Data supplied below:
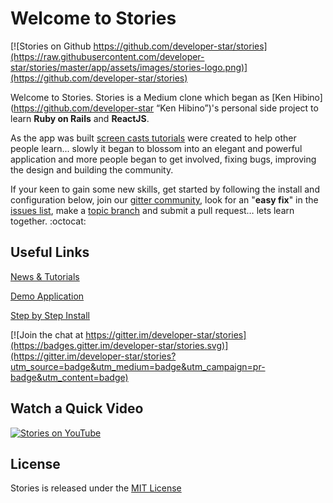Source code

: # Welcome to Stories

[![Stories on Github https://github.com/developer-star/stories](https://raw.githubusercontent.com/developer-star/stories/master/app/assets/images/stories-logo.png)](https://github.com/developer-star/stories)

Welcome to Stories. Stories is a Medium clone which began as [Ken Hibino](https://github.com/developer-star “Ken Hibino”)'s personal side project to learn **Ruby on Rails** and **ReactJS**.

As the app was built [screen casts tutorials](https://www.youtube.com/playlist?list=PLoUInciCQ806CUFxld2W29V6rbGNfHzbX) were created to help other people learn... slowly it began to blossom into an elegant and powerful application and more people began to get involved, fixing bugs, improving the design and building the community.

If your keen to gain some new skills, get started by following the install and configuration below, join our [gitter community](https://gitter.im/developer-star/stories), look for an "**easy fix**" in the [issues list](https://github.com/developer-star/stories/issues), make a [topic branch](https://github.com/dchelimsky/rspec/wiki/Topic-Branches) and submit a pull request… lets learn together. :octocat:


## Useful Links
[News & Tutorials](https://www.youtube.com/playlist?list=PLoUInciCQ806CUFxld2W29V6rbGNfHzbX)

[Demo Application](https://my-medium-clone.herokuapp.com/)

[Step by Step Install](https://github.com/developer-star/stories/blob/master/INSTALL.md)

[![Join the chat at https://gitter.im/developer-star/stories](https://badges.gitter.im/developer-star/stories.svg)](https://gitter.im/developer-star/stories?utm_source=badge&utm_medium=badge&utm_campaign=pr-badge&utm_content=badge)


## Watch a Quick Video
[![Stories on YouTube](http://img.youtube.com/vi/_u09ifFALNA/0.jpg)](http://www.youtube.com/watch?v=_u09ifFALNA)

## License
Stories is released under the [MIT License](https://opensource.org/licenses/MIT)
End of Data supplied.
Please say how many lines in the records above contain the word "Welcome", giving the number alone.

2